Friday, March 22, 2019
Time and the Still Life
In the middle of Regina's brutal, relentless February--too cold and too cloudy--I had the good fortune to visit ceramicist Ruth Chambers in her studio at the University of Regina. She had been creating bulbs out of porcelain she colours for that purpose, and walking into her space was like walking into promise. Ruth explained that she's been thinking for a while about a connection between ceramics and the still life, making a variety of things like shrimps or pea pods, when her attention was captured by a pair of flower bulbs. She says that these were not initially what she had in mind--as she worked them over, almost obsessively--when she had one of those aesthetic explosions that creative people so look forward to. She began to model bulbs in the process of growing--keep in the refrigerator between "sittings" as it were.
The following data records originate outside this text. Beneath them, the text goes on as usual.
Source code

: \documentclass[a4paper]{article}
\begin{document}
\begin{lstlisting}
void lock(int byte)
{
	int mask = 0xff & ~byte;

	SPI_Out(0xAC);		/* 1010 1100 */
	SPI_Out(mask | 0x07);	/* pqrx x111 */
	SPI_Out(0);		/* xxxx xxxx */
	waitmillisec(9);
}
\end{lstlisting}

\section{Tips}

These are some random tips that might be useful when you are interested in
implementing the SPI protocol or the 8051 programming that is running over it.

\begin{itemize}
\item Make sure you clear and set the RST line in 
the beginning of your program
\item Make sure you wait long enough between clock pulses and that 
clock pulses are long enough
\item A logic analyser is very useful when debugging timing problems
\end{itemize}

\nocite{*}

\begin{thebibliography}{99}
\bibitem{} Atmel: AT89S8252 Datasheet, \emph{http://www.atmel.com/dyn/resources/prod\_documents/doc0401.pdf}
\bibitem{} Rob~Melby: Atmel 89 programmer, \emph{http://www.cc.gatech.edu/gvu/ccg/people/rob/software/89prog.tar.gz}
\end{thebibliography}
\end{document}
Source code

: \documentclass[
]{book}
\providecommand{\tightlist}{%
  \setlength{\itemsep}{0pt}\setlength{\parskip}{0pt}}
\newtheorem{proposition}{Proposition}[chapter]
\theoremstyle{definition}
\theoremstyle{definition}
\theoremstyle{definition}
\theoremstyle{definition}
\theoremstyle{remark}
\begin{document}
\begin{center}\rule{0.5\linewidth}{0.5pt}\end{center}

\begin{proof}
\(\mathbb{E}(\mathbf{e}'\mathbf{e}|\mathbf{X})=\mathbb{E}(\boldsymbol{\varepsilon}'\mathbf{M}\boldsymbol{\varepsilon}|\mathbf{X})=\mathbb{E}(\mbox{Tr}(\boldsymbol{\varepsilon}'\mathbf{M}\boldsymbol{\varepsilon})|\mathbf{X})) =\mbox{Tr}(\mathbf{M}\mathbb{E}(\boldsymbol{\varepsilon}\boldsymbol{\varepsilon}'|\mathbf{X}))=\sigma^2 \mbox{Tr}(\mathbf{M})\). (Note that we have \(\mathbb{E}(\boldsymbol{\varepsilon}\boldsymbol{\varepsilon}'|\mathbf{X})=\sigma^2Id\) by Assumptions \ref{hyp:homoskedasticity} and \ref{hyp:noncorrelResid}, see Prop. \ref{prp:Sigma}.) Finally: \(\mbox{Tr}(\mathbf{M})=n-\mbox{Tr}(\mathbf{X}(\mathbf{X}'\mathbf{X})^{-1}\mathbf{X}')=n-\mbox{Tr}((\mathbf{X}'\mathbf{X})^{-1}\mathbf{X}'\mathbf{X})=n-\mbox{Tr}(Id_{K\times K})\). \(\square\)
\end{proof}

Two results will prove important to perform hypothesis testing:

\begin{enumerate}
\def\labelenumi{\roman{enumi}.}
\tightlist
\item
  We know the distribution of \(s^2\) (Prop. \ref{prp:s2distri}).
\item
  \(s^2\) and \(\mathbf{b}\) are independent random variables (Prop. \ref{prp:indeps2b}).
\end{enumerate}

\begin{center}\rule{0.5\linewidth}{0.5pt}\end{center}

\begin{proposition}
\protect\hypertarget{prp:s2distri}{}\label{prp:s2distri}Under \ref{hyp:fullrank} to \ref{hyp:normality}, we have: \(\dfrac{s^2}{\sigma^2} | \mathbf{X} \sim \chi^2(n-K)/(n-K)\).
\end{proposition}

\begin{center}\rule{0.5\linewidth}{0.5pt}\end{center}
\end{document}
The still life as a genre of painting already has a richly problematic relationship with time. The finished painting, some argue, has the temporality of the mere seconds it takes the viewer to apprehend it. (Others, of course, say that it takes time to appreciate all the detail and understand how the details coalesce in the final image.) As a finished image, it purportedly represents a single moment that the painter has, over time, captured. But if you look closely at many still lives, you will see the evidence of passing time: a butterfly that has died and lies on a damask cloth, roses that have drooped, slight brown edges on a chrysanthemum. Many eighteenth- and nineteenth-century painters of still life record the decay their bouquets undergo as they paint them. Similarly, Ruth wants to make sculptures that are grounded in the careful, almost obsessive attention to the object itself. As well, some of her sequences (unfortunately, these photographs didn't come out very well), which capture the bulb at various points in its flowering, make time part of what she is capturing.
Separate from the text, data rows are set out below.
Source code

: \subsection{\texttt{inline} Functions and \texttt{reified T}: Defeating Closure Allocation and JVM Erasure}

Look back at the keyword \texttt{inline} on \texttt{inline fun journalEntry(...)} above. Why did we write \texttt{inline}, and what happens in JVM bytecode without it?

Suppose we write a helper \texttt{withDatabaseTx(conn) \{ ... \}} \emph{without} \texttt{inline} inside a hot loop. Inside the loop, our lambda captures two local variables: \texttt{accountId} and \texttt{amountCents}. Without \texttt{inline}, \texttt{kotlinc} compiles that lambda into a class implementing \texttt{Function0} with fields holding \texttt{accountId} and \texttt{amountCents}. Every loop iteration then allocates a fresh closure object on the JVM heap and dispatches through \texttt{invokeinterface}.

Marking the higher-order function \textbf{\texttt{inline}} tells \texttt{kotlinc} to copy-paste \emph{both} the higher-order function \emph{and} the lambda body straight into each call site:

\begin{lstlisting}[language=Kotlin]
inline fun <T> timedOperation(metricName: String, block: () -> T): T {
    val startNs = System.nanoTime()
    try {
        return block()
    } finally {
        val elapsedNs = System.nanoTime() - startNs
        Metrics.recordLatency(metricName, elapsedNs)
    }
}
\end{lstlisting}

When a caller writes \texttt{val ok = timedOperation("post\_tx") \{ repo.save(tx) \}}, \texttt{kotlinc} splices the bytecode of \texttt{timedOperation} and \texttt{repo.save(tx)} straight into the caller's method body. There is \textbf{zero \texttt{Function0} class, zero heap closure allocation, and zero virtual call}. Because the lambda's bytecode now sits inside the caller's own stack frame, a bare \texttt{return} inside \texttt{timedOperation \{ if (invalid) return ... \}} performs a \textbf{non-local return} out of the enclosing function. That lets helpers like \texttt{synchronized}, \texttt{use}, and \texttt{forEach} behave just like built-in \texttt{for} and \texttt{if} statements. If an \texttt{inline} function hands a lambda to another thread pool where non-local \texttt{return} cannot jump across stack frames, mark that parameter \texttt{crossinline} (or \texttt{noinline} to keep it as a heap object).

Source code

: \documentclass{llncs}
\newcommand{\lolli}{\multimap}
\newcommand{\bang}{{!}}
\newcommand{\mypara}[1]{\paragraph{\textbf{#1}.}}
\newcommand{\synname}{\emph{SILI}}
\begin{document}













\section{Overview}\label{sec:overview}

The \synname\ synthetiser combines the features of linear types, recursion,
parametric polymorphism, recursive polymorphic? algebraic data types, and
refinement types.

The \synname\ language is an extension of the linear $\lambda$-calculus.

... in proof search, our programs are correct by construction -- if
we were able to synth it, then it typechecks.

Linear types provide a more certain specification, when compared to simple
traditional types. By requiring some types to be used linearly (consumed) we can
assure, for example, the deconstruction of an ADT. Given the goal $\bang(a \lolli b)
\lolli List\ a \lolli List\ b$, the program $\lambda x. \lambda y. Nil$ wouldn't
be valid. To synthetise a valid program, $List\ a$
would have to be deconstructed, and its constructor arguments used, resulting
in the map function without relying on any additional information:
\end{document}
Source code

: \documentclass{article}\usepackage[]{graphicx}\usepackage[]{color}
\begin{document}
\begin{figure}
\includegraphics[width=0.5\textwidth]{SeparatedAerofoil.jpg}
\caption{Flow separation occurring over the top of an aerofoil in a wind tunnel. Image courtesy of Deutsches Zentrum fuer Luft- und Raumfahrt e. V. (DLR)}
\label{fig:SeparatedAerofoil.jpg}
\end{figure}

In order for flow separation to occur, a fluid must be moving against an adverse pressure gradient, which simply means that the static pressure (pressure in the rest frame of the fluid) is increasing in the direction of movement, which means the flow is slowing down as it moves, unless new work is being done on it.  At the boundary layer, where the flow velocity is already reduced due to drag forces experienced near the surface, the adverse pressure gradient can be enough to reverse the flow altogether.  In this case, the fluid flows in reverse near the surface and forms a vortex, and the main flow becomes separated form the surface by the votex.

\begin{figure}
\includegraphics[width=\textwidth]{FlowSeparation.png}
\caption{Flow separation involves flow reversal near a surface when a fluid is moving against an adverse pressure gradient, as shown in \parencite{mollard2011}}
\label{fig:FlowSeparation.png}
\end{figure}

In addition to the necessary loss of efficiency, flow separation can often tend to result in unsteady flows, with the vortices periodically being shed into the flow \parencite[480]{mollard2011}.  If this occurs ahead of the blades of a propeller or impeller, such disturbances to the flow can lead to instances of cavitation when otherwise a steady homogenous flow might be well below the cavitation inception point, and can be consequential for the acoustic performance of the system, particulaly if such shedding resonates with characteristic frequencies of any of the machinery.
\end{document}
But since I was in an artist's studio, I wanted to consider time in another way. Or perhaps I should say I wanted to consider the timelessness of craftsmanship. The mark of a true craftsman, one is reminded by this improbable capturing of something so tender and mutable in a medium as permanent as porcelain, is that the craftsman is willing to take whatever time is necessary to achieve the artist's vision. Maybe that is one of the things that makes me nervous about our cellphone and Google immediacy: are we still going to have the tender patience to create things like this? Ruth talked about another experience of time when she is working on her bulbs: time disappears as she is reduced to observing eyes and problem-solving hands that are trying to figure out how to sculpt the individual florets of a hyacinth.
Ruth talked as well about engaging with the "metaphysics of the object"--the way a thing is more than itself, more than a thing. I probably alluded to that above when I said that I felt like I'd entered promise when I walked into the studio: an entirely different frame of mind than that I'd brought from the snowy outdoors. There is also some way that these small sculptures emphasize the distinction between original and artwork: is anything less like an almost transparent tulip petal than a medium as finally stiff as porcelain?
But there is another temporal quality that figures for me here. On the wall beside Bill Reid's monumental sculpture "Raven and the First Men" at the University of British Columbia's Museum of Anthropology, is a quotation from the maker. In some ways, Reid's wood carving, which is so large it has its own rotunda, couldn't be less like Ruth's tenuous porcelain flowers. In other ways, the similarity couldn't be clearer. He writes "One basic quality unites all the works of mankind that speak to us in human, recognizable voices across the barriers of time, culture, and space: the simple quality of being well-made."